- **WORK TO BE COMPLETED**:
Output all entries exactly; images excluded.

[Plain-text document sources]
□ □ □ □

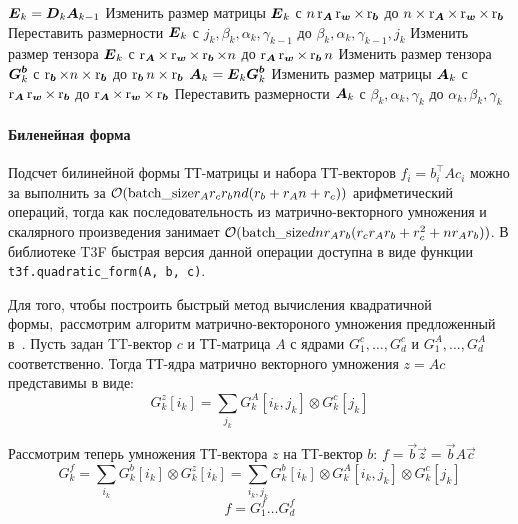 \begin{algorithm}[tb]
\begin{algorithmic}[1]
   \STATE $\boldsymbol{E}_k = \boldsymbol{D}_k \boldsymbol{A}_{k-1}$ 
   \STATE Изменить размер матрицы $\boldsymbol{E}_k$ с $n \operatorname{r}_{\boldsymbol{A}} \operatorname{r}_{\boldsymbol{w}} \times \operatorname{r}_{\boldsymbol{b}}$ до $n \times \operatorname{r}_{\boldsymbol{A}} \times \operatorname{r}_{\boldsymbol{w}} \times \operatorname{r}_{\boldsymbol{b}}$
   \STATE Переставить размерности $\boldsymbol{E}_k$ с $j_k, \beta_{k}, \alpha_{k}, \gamma_{k-1}$ до $\beta_{k}, \alpha_{k}, \gamma_{k-1}, j_k$
   \STATE Изменить размер тензора $\boldsymbol{E}_k$ с $\operatorname{r}_{\boldsymbol{A}} \times \operatorname{r}_{\boldsymbol{w}}\times \operatorname{r}_{\boldsymbol{b}} \times n$ до $\operatorname{r}_{\boldsymbol{A}} \operatorname{r}_{\boldsymbol{w}} \times \operatorname{r}_{\boldsymbol{b}} n$
   \STATE Изменить размер тензора $\boldsymbol{G}_k^{\boldsymbol{b}}$ с $\operatorname{r}_{\boldsymbol{b}} \times n \times \operatorname{r}_{\boldsymbol{b}}$ до $\operatorname{r}_{\boldsymbol{b}} n \times \operatorname{r}_{\boldsymbol{b}}$
   \STATE $\boldsymbol{A}_k = \boldsymbol{E}_k \boldsymbol{G}_k^{\boldsymbol{b}}$ 
   \STATE Изменить размер матрицы $\boldsymbol{A}_k$ с $\operatorname{r}_{\boldsymbol{A}} \operatorname{r}_{\boldsymbol{w}} \times \operatorname{r}_{\boldsymbol{b}}$ до $\operatorname{r}_{\boldsymbol{A}} \times \operatorname{r}_{\boldsymbol{w}} \times \operatorname{r}_{\boldsymbol{b}}$
   \STATE Переставить размерности $\boldsymbol{A}_k$ с $\beta_k, \alpha_k, \gamma_k$ до $\alpha_k, \beta_k, \gamma_k$
   \ENDFOR
\end{algorithmic}
\end{algorithm}



\paragraph{Биленейная форма}
Подсчет билинейной формы ТТ-матрицы и набора ТТ-векторов $f_{i} = b_i^\intercal A c_i$ можно за выполнить за $\mathcal{O}(\text{batch\_size} r_A r_c r_b n d (r_b + r_A n + r_c))$ арифметический операций, тогда как последовательность из матрично-векторного умножения и скалярного произведения занимает $\mathcal{O}(\text{batch\_size} d n r_A r_b (r_c r_A r_b + r_c^2 + n r_A r_b))$. В библиотеке T3F быстрая версия данной операции доступна в виде функции \texttt{t3f.quadratic\_form(A, b, c)}.

Для того, чтобы построить быстрый метод вычисления квадратичной формы, рассмотрим алгоритм матрично-вектороного умножения предложенный в~\cite{oseledets2011ttMain}. Пусть задан TT-вектор $c$ и ТТ-матрица $A$ с ядрами $G_1^c, \ldots, G_d^c$ и $G_1^A, \ldots, G_d^A$ соответственно. Тогда ТТ-ядра матрично векторного умножения $z = Ac$ представимы в виде:
\[
G_k^z[i_k] = \sum_{j_k} G_k^A[i_k, j_k] \otimes G_k^c[j_k]
\]

Рассмотрим теперь умножения ТТ-вектора $z$ на ТТ-вектор $b$: $f = \vec{b}\vec{z} = \vec{b}A \vec{c}$
\[
G_k^f = \sum_{i_k} G_k^b[i_k] \otimes G_k^z[i_k] = \sum_{i_k, j_k} G_k^b[i_k] \otimes G_k^A[i_k, j_k] \otimes G_k^c[j_k]
\]
\[
f = G_1^f \ldots G_d^f
\]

□ □ □ □

- **ANSWER FOR THIS EXERCISE**:
 \begin{algorithm}[tb]
\begin{algorithmic}[1]
   \STATE $\boldsymbol{E}_k = \boldsymbol{D}_k \boldsymbol{A}_{k-1}$ 
   \STATE Изменить размер матрицы $\boldsymbol{E}_k$ с $n \operatorname{r}_{\boldsymbol{A}} \operatorname{r}_{\boldsymbol{w}} \times \operatorname{r}_{\boldsymbol{b}}$ до $n \times \operatorname{r}_{\boldsymbol{A}} \times \operatorname{r}_{\boldsymbol{w}} \times \operatorname{r}_{\boldsymbol{b}}$
   \STATE Переставить размерности $\boldsymbol{E}_k$ с $j_k, \beta_{k}, \alpha_{k}, \gamma_{k-1}$ до $\beta_{k}, \alpha_{k}, \gamma_{k-1}, j_k$
   \STATE Изменить размер тензора $\boldsymbol{E}_k$ с $\operatorname{r}_{\boldsymbol{A}} \times \operatorname{r}_{\boldsymbol{w}}\times \operatorname{r}_{\boldsymbol{b}} \times n$ до $\operatorname{r}_{\boldsymbol{A}} \operatorname{r}_{\boldsymbol{w}} \times \operatorname{r}_{\boldsymbol{b}} n$
   \STATE Изменить размер тензора $\boldsymbol{G}_k^{\boldsymbol{b}}$ с $\operatorname{r}_{\boldsymbol{b}} \times n \times \operatorname{r}_{\boldsymbol{b}}$ до $\operatorname{r}_{\boldsymbol{b}} n \times \operatorname{r}_{\boldsymbol{b}}$
   \STATE $\boldsymbol{A}_k = \boldsymbol{E}_k \boldsymbol{G}_k^{\boldsymbol{b}}$ 
   \STATE Изменить размер матрицы $\boldsymbol{A}_k$ с $\operatorname{r}_{\boldsymbol{A}} \operatorname{r}_{\boldsymbol{w}} \times \operatorname{r}_{\boldsymbol{b}}$ до $\operatorname{r}_{\boldsymbol{A}} \times \operatorname{r}_{\boldsymbol{w}} \times \operatorname{r}_{\boldsymbol{b}}$
   \STATE Переставить размерности $\boldsymbol{A}_k$ с $\beta_k, \alpha_k, \gamma_k$ до $\alpha_k, \beta_k, \gamma_k$
   \ENDFOR
\end{algorithmic}
\end{algorithm}



\paragraph{Биленейная форма}
Подсчет билинейной формы ТТ-матрицы и набора ТТ-векторов $f_{i} = b_i^\intercal A c_i$ можно за выполнить за $\mathcal{O}(\text{batch\_size} r_A r_c r_b n d (r_b + r_A n + r_c))$ арифметический операций, тогда как последовательность из матрично-векторного умножения и скалярного произведения занимает $\mathcal{O}(\text{batch\_size} d n r_A r_b (r_c r_A r_b + r_c^2 + n r_A r_b))$. В библиотеке T3F быстрая версия данной операции доступна в виде функции \texttt{t3f.quadratic\_form(A, b, c)}.

Для того, чтобы построить быстрый метод вычисления квадратичной формы, рассмотрим алгоритм матрично-вектороного умножения предложенный в~\cite{oseledets2011ttMain}. Пусть задан TT-вектор $c$ и ТТ-матрица $A$ с ядрами $G_1^c, \ldots, G_d^c$ и $G_1^A, \ldots, G_d^A$ соответственно. Тогда ТТ-ядра матрично векторного умножения $z = Ac$ представимы в виде:
\[
G_k^z[i_k] = \sum_{j_k} G_k^A[i_k, j_k] \otimes G_k^c[j_k]
\]

Рассмотрим теперь умножения ТТ-вектора $z$ на ТТ-вектор $b$: $f = \vec{b}\vec{z} = \vec{b}A \vec{c}$
\[
G_k^f = \sum_{i_k} G_k^b[i_k] \otimes G_k^z[i_k] = \sum_{i_k, j_k} G_k^b[i_k] \otimes G_k^A[i_k, j_k] \otimes G_k^c[j_k]
\]
\[
f = G_1^f \ldots G_d^f
\]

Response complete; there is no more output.